**PROBLEM DESCRIPTION**
If a line below contains the string "figure", copy it out.

**LISTED ENTRIES**

-----

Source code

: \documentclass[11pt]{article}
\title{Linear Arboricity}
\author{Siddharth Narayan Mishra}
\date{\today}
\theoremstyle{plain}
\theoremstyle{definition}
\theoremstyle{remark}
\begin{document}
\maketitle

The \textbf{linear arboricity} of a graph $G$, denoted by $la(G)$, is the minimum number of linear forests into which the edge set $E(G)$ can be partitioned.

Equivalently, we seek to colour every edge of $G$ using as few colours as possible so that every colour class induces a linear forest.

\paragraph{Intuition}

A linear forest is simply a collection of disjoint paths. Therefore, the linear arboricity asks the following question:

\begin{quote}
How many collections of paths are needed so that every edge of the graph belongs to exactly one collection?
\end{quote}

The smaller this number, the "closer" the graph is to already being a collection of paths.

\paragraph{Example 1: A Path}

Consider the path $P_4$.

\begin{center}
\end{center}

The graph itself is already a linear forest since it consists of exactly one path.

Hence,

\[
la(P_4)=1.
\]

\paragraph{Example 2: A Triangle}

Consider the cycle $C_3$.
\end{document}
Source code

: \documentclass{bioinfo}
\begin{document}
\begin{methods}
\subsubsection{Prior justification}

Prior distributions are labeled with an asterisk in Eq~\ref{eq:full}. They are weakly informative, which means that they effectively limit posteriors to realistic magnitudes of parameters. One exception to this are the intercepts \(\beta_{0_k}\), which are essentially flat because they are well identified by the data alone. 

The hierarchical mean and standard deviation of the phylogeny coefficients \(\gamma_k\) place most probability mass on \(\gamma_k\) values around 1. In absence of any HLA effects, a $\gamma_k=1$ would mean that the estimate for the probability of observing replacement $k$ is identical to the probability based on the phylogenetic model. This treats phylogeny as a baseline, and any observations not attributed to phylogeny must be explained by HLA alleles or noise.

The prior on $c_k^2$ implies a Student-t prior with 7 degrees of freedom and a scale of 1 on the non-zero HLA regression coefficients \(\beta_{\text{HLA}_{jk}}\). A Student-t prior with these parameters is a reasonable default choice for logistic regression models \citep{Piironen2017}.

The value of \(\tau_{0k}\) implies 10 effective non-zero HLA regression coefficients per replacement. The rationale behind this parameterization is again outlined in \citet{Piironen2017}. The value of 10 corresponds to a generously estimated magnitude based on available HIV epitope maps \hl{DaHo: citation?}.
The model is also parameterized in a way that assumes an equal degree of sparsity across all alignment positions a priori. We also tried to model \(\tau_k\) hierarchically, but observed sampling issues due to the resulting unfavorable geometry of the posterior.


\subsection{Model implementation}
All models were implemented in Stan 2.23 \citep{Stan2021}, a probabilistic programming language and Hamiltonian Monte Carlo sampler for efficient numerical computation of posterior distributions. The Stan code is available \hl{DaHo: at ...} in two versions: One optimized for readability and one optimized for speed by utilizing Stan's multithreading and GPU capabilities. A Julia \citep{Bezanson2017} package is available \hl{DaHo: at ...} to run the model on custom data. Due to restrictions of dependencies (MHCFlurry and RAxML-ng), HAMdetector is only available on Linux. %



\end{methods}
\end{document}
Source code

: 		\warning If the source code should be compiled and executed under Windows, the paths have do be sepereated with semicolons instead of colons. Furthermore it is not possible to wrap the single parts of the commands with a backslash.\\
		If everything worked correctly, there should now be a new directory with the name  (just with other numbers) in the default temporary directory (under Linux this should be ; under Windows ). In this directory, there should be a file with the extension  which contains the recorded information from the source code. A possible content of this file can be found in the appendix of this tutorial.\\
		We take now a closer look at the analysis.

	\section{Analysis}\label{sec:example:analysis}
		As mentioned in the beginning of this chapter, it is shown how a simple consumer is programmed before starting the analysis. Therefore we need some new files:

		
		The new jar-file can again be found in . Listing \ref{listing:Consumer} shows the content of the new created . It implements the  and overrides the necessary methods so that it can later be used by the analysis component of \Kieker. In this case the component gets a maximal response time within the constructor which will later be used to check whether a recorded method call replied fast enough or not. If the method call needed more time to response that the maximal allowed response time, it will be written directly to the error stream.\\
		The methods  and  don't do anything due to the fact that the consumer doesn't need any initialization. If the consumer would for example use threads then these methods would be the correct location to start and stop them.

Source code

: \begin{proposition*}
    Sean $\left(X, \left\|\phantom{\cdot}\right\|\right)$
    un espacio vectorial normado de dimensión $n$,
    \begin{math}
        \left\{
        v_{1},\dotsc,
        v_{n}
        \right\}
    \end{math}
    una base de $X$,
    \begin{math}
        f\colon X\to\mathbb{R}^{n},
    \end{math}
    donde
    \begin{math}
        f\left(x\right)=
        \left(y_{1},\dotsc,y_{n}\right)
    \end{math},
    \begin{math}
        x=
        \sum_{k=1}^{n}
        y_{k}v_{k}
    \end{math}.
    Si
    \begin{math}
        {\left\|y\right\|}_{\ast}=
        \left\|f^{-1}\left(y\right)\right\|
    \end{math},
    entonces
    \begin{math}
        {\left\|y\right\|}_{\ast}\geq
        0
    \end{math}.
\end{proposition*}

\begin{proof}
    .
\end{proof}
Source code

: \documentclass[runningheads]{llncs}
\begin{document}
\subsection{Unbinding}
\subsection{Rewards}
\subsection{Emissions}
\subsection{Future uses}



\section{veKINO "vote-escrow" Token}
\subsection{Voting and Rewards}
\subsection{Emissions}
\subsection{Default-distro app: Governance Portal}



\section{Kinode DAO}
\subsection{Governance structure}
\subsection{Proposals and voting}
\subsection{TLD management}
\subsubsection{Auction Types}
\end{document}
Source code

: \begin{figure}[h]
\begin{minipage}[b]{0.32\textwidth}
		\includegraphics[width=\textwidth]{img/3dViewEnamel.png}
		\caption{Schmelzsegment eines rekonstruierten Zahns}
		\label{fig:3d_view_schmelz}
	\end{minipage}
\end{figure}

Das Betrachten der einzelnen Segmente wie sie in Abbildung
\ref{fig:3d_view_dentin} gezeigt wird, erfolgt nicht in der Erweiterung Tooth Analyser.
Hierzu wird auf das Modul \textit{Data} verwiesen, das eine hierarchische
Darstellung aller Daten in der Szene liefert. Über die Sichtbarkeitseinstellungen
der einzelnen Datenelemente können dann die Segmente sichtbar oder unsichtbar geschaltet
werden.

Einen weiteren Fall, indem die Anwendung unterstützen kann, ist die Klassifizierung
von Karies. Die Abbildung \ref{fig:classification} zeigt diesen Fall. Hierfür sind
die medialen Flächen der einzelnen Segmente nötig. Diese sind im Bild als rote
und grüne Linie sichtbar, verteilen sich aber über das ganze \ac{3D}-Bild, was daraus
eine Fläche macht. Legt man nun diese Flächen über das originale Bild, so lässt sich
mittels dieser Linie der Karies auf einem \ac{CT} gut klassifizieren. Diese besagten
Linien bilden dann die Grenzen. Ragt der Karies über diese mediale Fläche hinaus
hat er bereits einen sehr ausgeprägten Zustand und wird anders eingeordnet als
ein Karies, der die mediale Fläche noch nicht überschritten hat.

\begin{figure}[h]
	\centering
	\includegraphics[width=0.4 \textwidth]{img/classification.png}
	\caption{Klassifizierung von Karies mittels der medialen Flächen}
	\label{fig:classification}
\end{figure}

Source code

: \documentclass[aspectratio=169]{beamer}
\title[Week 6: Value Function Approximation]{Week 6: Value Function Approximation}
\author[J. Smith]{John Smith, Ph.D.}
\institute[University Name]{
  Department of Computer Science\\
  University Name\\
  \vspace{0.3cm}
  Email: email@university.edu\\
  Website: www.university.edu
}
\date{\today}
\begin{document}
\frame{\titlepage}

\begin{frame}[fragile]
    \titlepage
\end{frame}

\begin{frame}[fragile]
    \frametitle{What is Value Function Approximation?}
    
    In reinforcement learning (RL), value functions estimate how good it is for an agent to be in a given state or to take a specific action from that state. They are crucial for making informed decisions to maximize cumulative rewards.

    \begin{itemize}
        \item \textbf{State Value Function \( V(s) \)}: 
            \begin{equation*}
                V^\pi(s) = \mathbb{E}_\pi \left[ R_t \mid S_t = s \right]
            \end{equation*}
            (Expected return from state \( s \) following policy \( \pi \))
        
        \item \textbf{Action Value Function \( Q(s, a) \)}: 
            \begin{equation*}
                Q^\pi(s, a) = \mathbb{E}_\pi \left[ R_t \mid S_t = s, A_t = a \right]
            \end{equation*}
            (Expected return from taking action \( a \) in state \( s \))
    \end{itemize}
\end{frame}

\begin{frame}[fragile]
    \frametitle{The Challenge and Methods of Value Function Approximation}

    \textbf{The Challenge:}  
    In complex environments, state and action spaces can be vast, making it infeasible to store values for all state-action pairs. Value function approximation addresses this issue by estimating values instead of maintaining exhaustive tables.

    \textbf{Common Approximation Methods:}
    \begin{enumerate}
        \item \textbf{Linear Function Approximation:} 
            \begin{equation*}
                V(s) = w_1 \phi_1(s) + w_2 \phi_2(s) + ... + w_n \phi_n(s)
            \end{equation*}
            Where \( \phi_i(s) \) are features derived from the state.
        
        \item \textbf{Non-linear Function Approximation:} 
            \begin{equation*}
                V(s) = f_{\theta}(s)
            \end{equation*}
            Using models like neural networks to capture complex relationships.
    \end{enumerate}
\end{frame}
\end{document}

-----

**EXERCISE OUTPUT**
: \begin{figure}[h]
\end{figure}
\begin{figure}[h]
\end{figure}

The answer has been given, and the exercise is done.